Japan’s Suicide Forest, also called The Sea of Trees, is one of the most heartbreaking places on the planet. This post first ran in 2016.

If you’re a movie buff, you would probably jump at the chance to see a film starring Oscar winner Matthew McConaughey and Oscar nominees Naomi Watts and Ken Watanabe, three outstanding actors. Well, they all performed in the 2015 drama, The Sea of Trees, and I’ll bet that most of you didn’t see it. For that matter, hardly anyone else in the world did either. And I think that’s a shame. More on that shortly.

A PLACE TO DIE

The title of the film comes from one of the descriptions of Aokigahara, the vast woodland area at the base of Mt. Fuji, also known as Japan’s Suicide Forest. I wrote about The Sea of Trees earlier this year. That nickname is derived from what it looks like when gazing down from the mountain.

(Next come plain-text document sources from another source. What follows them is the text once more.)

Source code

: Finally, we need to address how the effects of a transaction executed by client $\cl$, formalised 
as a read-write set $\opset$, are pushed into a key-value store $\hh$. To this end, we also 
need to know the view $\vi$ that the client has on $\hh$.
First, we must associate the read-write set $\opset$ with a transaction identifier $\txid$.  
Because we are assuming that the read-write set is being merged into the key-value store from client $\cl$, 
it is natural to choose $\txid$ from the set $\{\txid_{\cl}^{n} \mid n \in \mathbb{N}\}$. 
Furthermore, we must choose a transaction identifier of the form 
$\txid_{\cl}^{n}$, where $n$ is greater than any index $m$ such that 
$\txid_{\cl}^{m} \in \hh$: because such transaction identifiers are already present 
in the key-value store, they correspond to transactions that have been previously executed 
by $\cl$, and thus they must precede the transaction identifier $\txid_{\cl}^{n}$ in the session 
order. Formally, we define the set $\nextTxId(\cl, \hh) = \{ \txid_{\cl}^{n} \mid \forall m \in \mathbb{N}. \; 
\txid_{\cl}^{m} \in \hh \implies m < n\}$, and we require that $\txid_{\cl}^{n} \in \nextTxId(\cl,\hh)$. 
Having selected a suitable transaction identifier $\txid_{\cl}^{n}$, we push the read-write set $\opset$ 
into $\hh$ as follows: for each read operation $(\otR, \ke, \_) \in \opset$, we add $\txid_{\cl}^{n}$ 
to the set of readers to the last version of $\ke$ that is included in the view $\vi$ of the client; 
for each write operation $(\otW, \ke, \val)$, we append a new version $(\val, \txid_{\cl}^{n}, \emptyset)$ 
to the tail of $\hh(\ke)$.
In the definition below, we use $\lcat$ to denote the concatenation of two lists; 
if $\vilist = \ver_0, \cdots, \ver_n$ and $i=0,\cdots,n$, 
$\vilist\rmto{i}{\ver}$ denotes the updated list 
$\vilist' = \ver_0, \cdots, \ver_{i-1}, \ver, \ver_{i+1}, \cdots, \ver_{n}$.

Mt. Fuji looms above Aokigahara.

A quick recap: Aokigahara is the most “popular” suicide site in Japan, and arguably the world. Japan in general has a notoriously high suicide rate, and for centuries despondent people have journeyed to Aokigahara with no intention of coming back. The most common methods used in the forest are hanging and drug overdose. Estimates range from thirty to one hundred successful suicides each year, though often bodies are not discovered for a long time, if at all.

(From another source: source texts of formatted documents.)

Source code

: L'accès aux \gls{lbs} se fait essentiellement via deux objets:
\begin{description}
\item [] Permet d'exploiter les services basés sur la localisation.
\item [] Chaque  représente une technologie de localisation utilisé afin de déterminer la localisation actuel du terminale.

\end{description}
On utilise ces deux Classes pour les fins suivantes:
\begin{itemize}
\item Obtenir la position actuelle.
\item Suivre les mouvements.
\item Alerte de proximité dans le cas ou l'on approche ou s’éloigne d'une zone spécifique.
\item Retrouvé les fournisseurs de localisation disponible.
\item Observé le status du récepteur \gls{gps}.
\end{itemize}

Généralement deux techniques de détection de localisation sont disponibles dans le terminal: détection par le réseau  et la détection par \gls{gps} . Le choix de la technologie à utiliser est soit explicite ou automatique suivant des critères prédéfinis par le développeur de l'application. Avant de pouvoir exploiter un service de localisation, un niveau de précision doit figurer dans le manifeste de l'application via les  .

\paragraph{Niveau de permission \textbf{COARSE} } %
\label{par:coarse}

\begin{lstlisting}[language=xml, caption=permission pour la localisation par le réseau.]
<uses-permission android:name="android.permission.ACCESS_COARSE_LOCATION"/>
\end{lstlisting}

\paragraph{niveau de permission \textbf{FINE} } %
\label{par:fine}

Aokigahara has appeared in a number of movies, usually in genres such as horror and fantasy. The Sea of Trees is neither, although I found something…well, magical in it. Unfortunately, the critics did not feel the same. On the contrary, most of them were brutal. Have they all gotten that jaded?

A DEPRESSING PREMISE?

Takumi appreciates Arthur’s help.

Perhaps this premise is what kept people away. We join a sad-looking, scruffy Arthur Brennan (McConaughey) as he boards a plane in the states with nothing but the clothes on his back. He flies to Tokyo, finds transportation to Aokigahara and begins walking into the forest. He leaves the main path and, ignoring a warning sign, plunges deeper into the creepy woodland. Surely he will get lost, but he doesn’t care, because it is obvious that he’s journeyed there to kill himself.

Arthur sits down and removes some items from his overcoat: a water bottle, a prescription bottle of pills, and an unopened mailer addressed to Joan Brennan (Watts), his wife. As he starts to take the pills, he is interrupted by a man named Takumi Nakamura (Watanabe), who is crying and moaning a short distance away. Arthur, a decent fellow, is compelled to go to his aid, leaving the mailer behind (a key plot point for later).

A number of flashbacks indicate what might have brought Arthur to Aokigahara. Some years back he had a brief affair, and while still together with Joan, their relationship is a nightmare. She is an alcoholic, and they are constantly at each other’s throats. The early assumption is that she finally left him, and he became despondent.

Even the light cannot show Arthur and Takumi the way out of Aokigahara.

SURVIVAL AND SELF-REFLECTION

Takumi, as Arthur learns, did something at his job that dishonored him, and his shame brought him to Aokigahara. He’d slit his wrists but not deeply enough, and after deciding that he loved his family too much to suffer death, he’d been trying—without success—to find his way out of the Sea of Trees. He is cold, dehydrated, and exhausted. Arthur decides to delay his own suicide to help Takumi find a way out of the forest. And now that he has begun his own self-reflection, perhaps Arthur is also looking for a way out.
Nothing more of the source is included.